Authors: Kate Spofford
I’m not far off. No one is having sex (thank
GOD), but I’m right next to a dark-haired man watching two women
wearing collars and little else mud wrestling.
“Ugh,” I say aloud, wanting to continue with
a snarky comment about run-of-the-mill fantasies for stupid
guys–only I notice that the man beside me, the dreamer, has noticed
me.
I’m sure there must be some way for me to
dream-disappear, and I try to make that happen while he eye-rapes
me.
Upon opening my eyes, I see that I am still
in the dream. And he is still looking at me.
I sigh.
“Look, buddy,” I say. “This is all just a
dream. Trust me, no woman in her right mind is going to willingly
wrestle naked in shit for your viewing pleasure.”

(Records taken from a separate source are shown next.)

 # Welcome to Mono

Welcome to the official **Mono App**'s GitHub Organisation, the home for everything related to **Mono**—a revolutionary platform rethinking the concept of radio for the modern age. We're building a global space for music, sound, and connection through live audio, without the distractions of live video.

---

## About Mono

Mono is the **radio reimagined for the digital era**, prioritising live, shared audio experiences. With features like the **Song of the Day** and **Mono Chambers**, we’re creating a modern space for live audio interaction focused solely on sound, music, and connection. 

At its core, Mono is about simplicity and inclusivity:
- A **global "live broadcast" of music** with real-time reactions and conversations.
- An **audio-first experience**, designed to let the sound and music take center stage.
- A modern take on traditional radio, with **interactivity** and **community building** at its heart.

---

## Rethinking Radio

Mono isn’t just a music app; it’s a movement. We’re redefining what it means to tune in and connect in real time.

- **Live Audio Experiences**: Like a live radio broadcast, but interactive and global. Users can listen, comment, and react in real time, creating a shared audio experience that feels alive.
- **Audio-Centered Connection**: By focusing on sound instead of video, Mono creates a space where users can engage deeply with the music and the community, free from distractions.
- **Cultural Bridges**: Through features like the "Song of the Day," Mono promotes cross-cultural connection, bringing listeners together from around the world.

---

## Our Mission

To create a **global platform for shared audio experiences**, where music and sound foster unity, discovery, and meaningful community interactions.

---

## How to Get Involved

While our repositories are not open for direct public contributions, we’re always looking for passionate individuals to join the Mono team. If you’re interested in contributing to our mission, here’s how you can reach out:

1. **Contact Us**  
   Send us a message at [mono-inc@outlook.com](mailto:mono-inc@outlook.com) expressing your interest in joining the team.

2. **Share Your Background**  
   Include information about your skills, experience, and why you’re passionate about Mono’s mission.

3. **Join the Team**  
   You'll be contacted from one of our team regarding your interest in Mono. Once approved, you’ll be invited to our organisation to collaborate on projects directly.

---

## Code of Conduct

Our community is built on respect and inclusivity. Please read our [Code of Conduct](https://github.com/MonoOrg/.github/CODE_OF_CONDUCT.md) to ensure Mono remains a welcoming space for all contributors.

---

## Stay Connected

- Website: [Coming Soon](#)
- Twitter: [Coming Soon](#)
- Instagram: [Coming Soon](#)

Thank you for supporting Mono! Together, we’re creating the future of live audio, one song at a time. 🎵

“They will and they do,” he says.
The man has a smug look that I want to punch
right off his face.
“Oh, and they willingly pluck your nose hairs
and shave your back too, I bet?”
“You will be a fun one to break, little
girl.”
“Again: this is a dream.”
He leers at me from beneath his fantastically
bushy eyebrows. “Dreams can become nightmares.” He smiles and shows
that he is missing two teeth.
“So, does Geo know what’s going on here?”
The man steps back.
“What do you know about Geo, little
girl?”
“I know you work for him.”
“Hah!” The man sneers at me. “No one works
for Geo.”
“No?” I arch an eyebrow. When it doesn’t seem
like the man will give me any more information, and his eyes slide
back toward the wrestling women, I decide I will have to get his
attention the only way he will give it.
This is when I notice what I’m wearing for
the first time. My own clothes, thank GOD. I half-expected to be
naked or something. Or wearing just a collar.

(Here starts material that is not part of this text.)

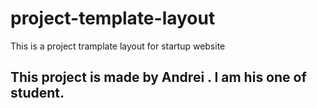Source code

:# project-template-layout
This is a project tramplate layout for startup website

## This project is made by Andrei . I am his one of student.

I clear my throat and jut out one hip,
looking at the man over my shoulder. “Reeeally?” I purr. “No one
works for Geo?” My lower lip pouts. “But I thought he was the top
dog, so to speak. You know.” I creep closer to the guy than I would
ever have in real life and stroke his bicep with my finger. I
whisper in his ear. “The Alpha.”
I definitely have his attention now.
“Oh, yes. Geo is the Alpha.”
Aaaand his eyes are not up here.
“I only mean that we do not get paid to do
Geo’s bidding. He commands us. He owns us.”

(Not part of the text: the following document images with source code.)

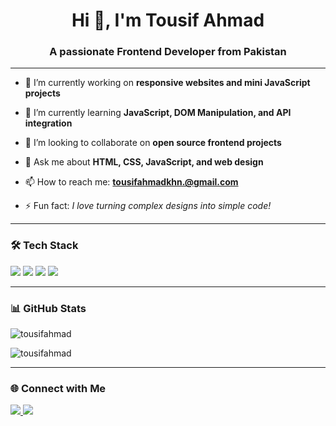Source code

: <h1 align="center">Hi 👋, I'm Tousif Ahmad</h1>
<h3 align="center">A passionate Frontend Developer from Pakistan</h3>

---

- 🔭 I’m currently working on **responsive websites and mini JavaScript projects**

- 🌱 I’m currently learning **JavaScript, DOM Manipulation, and API integration**

- 👯 I’m looking to collaborate on **open source frontend projects**

- 💬 Ask me about **HTML, CSS, JavaScript, and web design**

- 📫 How to reach me: **tousifahmadkhn.@gmail.com** 

- ⚡ Fun fact: *I love turning complex designs into simple code!*

---

### 🛠️ Tech Stack

<p align="left">
  <img src="https://img.shields.io/badge/HTML5-e34c26?style=for-the-badge&logo=html5&logoColor=white" />
  <img src="https://img.shields.io/badge/CSS3-264de4?style=for-the-badge&logo=css3&logoColor=white" />
  <img src="https://img.shields.io/badge/JavaScript-f0db4f?style=for-the-badge&logo=javascript&logoColor=black" />
  <img src="https://img.shields.io/badge/Bootstrap-563d7c?style=for-the-badge&logo=bootstrap&logoColor=white" />
</p>

---

### 📊 GitHub Stats

<p align="left">
  <img src="https://github-readme-stats.vercel.app/api?username=tousifahmad&show_icons=true&locale=en" alt="tousifahmad" />
</p>

<p align="left">
  <img src="https://github-readme-streak-stats.herokuapp.com/?user=tousifahmad" alt="tousifahmad" />
</p>

---

### 🌐 Connect with Me

<p align="left">
  <a href="https://www.linkedin.com/in/tousif-ahmad/" target="blank">
    <img src="https://img.shields.io/badge/LinkedIn-blue?style=for-the-badge&logo=linkedin&logoColor=white" />
  </a>
  <a href="https://github.com/Tousif-Ahmad/tousifahmad" target="blank">
    <img src="https://img.shields.io/badge/GitHub-black?style=for-the-badge&logo=github&logoColor=white" />
  </a>
</p>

“And where is Geo now? Does Geo own these
women?”
“You talk too much,” the man says, and pushes
his mouth toward mine.
I duck away in a decisively non-alluring
manner. “Whoa, buddy, you move fast,” I say, trying to recover.
“Um, I mean, I don’t even know your name.”
“Ben,” he says, and goes for it again.
“And I take it you don’t care to know my
name, then.” I try to step back out of his sudden embrace, but he’s
holding on tight.
“No.”
I feel myself begin to panic at the clamp of
his hands on my arms. “Sexy,” I mutter. “How about letting me go? I
think your two lady friends over there are feeling neglected.”
In fact they had frozen like a movie on
pause.
“Who are you?” he growls.
I close myself and imagine my body turning
into smoke, and miraculously it works. I drift up and away from the
fetid stench, dissolving out of his grasp, and channel my energy
back to the safe hotel room and the nice safe bed waiting for
me.
Heart pounding, I sit bolt upright in my bed.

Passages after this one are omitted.